One would also assume that since the results are so devastating and painful; this would be enough to have people walk away.
However, when it comes to compulsion; when it comes to the obsession, and when it comes to the high and to the rush, when it comes to the routine and when it comes to the rituals, no one seems to realize that logic and sanity have no place in this discussion.
Despite the pain and suffering, despite the consequences, despite the unfortunate casualties and personal damage, and even despite the horrible withdrawals, the legal hassles, the constant energy it takes to maintain your usage and regardless to the lies, regardless to the losses, despite the money problems, despite the family you lose, the friends you lose, and regardless to physical risk of life and limb, no matter how haunting the facts may be; none of this is a deterrent. In fact, the idea itself to be given to something so devastating but yet, so intriguing, can be more than enticing. Sometimes, it can be downright sexy.

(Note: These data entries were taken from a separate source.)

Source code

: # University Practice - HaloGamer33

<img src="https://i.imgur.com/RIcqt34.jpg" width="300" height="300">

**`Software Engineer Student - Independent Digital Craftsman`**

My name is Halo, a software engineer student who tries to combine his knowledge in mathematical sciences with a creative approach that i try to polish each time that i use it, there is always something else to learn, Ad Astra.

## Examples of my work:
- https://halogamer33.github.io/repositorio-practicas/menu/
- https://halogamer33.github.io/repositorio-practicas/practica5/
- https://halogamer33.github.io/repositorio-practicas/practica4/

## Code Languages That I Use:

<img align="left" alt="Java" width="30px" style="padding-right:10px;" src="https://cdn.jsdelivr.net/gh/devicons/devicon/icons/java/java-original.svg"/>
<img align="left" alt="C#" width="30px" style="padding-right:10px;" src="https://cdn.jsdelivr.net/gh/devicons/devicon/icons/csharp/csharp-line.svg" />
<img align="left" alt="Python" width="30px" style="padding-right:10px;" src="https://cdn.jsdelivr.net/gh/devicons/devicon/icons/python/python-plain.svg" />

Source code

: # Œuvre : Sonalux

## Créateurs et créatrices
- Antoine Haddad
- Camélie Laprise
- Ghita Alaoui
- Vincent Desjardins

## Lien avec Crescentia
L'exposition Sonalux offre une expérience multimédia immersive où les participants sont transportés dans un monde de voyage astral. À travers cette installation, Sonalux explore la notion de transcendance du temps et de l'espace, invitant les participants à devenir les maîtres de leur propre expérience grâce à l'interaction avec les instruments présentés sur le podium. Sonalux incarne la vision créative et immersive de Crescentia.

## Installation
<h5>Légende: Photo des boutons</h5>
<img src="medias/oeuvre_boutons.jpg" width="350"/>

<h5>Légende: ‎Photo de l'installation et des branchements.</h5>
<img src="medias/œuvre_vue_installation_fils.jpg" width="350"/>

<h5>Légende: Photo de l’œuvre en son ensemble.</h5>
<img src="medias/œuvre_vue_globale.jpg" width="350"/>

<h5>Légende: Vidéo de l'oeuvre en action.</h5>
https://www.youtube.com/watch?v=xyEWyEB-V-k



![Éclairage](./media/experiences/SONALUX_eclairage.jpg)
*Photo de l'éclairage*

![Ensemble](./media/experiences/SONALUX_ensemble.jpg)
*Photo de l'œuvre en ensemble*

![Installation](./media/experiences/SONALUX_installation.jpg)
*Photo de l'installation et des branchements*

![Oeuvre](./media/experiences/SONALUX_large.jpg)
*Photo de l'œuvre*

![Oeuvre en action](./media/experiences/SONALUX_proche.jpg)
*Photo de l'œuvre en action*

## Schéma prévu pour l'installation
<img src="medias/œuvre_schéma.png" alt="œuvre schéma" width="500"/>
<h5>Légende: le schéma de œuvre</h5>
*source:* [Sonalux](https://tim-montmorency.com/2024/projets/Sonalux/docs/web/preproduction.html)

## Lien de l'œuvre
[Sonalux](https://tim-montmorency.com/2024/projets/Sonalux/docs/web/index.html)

Compulsion defies logic. It disregards sanity and embraces the crazy thoughts, which for some reason, only prove to draw us closer to our own self-destruction.
I remember sitting in that tunnel. It was cold and all I wanted was to find some warmth. Everything I tried seemed to come up short. But in my desperation, the compulsion to find the perfect realm of consciousness led me from one extreme to another.

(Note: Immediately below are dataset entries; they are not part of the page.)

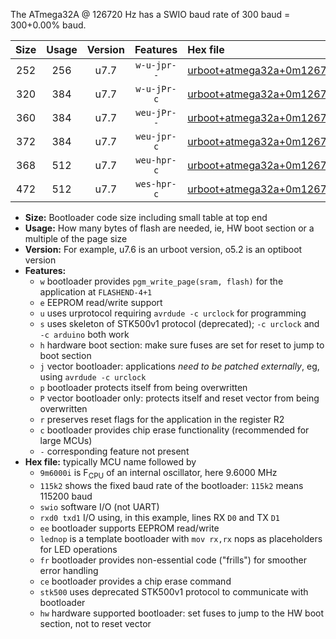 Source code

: The ATmega32A @ 126720 Hz has a SWIO baud rate of 300 baud = 300+0.00% baud.

|Size|Usage|Version|Features|Hex file|
|:-:|:-:|:-:|:-:|:--|
|252|256|u7.7|`w-u-jpr--`|[urboot+atmega32a+0m126720i++++0k3_swio_rxd0_txd1.hex](https://raw.githubusercontent.com/stefanrueger/urboot.hex/main/mcus/atmega32a/internal_oscillator/fint+0m126720_Hz/br++++0k3_bps/urboot+atmega32a+0m126720i++++0k3_swio_rxd0_txd1.hex)|
|320|384|u7.7|`w-u-jPr-c`|[urboot+atmega32a+0m126720i++++0k3_swio_rxd0_txd1_lednop_fr_ce.hex](https://raw.githubusercontent.com/stefanrueger/urboot.hex/main/mcus/atmega32a/internal_oscillator/fint+0m126720_Hz/br++++0k3_bps/urboot+atmega32a+0m126720i++++0k3_swio_rxd0_txd1_lednop_fr_ce.hex)|
|360|384|u7.7|`weu-jPr--`|[urboot+atmega32a+0m126720i++++0k3_swio_rxd0_txd1_ee_lednop_fr.hex](https://raw.githubusercontent.com/stefanrueger/urboot.hex/main/mcus/atmega32a/internal_oscillator/fint+0m126720_Hz/br++++0k3_bps/urboot+atmega32a+0m126720i++++0k3_swio_rxd0_txd1_ee_lednop_fr.hex)|
|372|384|u7.7|`weu-jpr-c`|[urboot+atmega32a+0m126720i++++0k3_swio_rxd0_txd1_ee_lednop_fr_ce.hex](https://raw.githubusercontent.com/stefanrueger/urboot.hex/main/mcus/atmega32a/internal_oscillator/fint+0m126720_Hz/br++++0k3_bps/urboot+atmega32a+0m126720i++++0k3_swio_rxd0_txd1_ee_lednop_fr_ce.hex)|
|368|512|u7.7|`weu-hpr-c`|[urboot+atmega32a+0m126720i++++0k3_swio_rxd0_txd1_ee_lednop_fr_ce_hw.hex](https://raw.githubusercontent.com/stefanrueger/urboot.hex/main/mcus/atmega32a/internal_oscillator/fint+0m126720_Hz/br++++0k3_bps/urboot+atmega32a+0m126720i++++0k3_swio_rxd0_txd1_ee_lednop_fr_ce_hw.hex)|
|472|512|u7.7|`wes-hpr-c`|[urboot+atmega32a+0m126720i++++0k3_swio_rxd0_txd1_ee_lednop_fr_ce_stk500_hw.hex](https://raw.githubusercontent.com/stefanrueger/urboot.hex/main/mcus/atmega32a/internal_oscillator/fint+0m126720_Hz/br++++0k3_bps/urboot+atmega32a+0m126720i++++0k3_swio_rxd0_txd1_ee_lednop_fr_ce_stk500_hw.hex)|

- **Size:** Bootloader code size including small table at top end
- **Usage:** How many bytes of flash are needed, ie, HW boot section or a multiple of the page size
- **Version:** For example, u7.6 is an urboot version, o5.2 is an optiboot version
- **Features:**
  + `w` bootloader provides `pgm_write_page(sram, flash)` for the application at `FLASHEND-4+1`
  + `e` EEPROM read/write support
  + `u` uses urprotocol requiring `avrdude -c urclock` for programming
  + `s` uses skeleton of STK500v1 protocol (deprecated); `-c urclock` and `-c arduino` both work
  + `h` hardware boot section: make sure fuses are set for reset to jump to boot section
  + `j` vector bootloader: applications *need to be patched externally*, eg, using `avrdude -c urclock`
  + `p` bootloader protects itself from being overwritten
  + `P` vector bootloader only: protects itself and reset vector from being overwritten
  + `r` preserves reset flags for the application in the register R2
  + `c` bootloader provides chip erase functionality (recommended for large MCUs)
  + `-` corresponding feature not present
- **Hex file:** typically MCU name followed by
  + `9m6000i` is F<sub>CPU</sub> of an internal oscillator, here 9.6000 MHz
  + `115k2` shows the fixed baud rate of the bootloader: `115k2` means 115200 baud
  + `swio` software I/O (not UART)
  + `rxd0 txd1` I/O using, in this example, lines RX `D0` and TX `D1`
  + `ee` bootloader supports EEPROM read/write
  + `lednop` is a template bootloader with `mov rx,rx` nops as placeholders for LED operations
  + `fr` bootloader provides non-essential code ("frills") for smoother error handling
  + `ce` bootloader provides a chip erase command
  + `stk500` uses deprecated STK500v1 protocol to communicate with bootloader
  + `hw` hardware supported bootloader: set fuses to jump to the HW boot section, not to reset vector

I wanted the cocaine demons to stop. I wanted the ride I was on to stop so that I can rest. I wanted to quiet the whisper in my head and solve the crazy thoughts that kept turning around and around. Worst of all, it’s hard to sleep after a cocaine binge.
“Hey kid, you want to try something that will help bring you down so you can sleep?”
“Absolutely,” I said
“Then you should try heroin. Heroin will definitely help you sleep.”
It turns out, they were right
Heroin definitely helped me sleep.
It helped me do a lot of things . . .
See what I mean though?
The problem with compulsion is regardless to the warnings and regardless the logically sane voice within us, when the bottom falls out from under you, this is when the unthinkable ideas become the only options that make sense.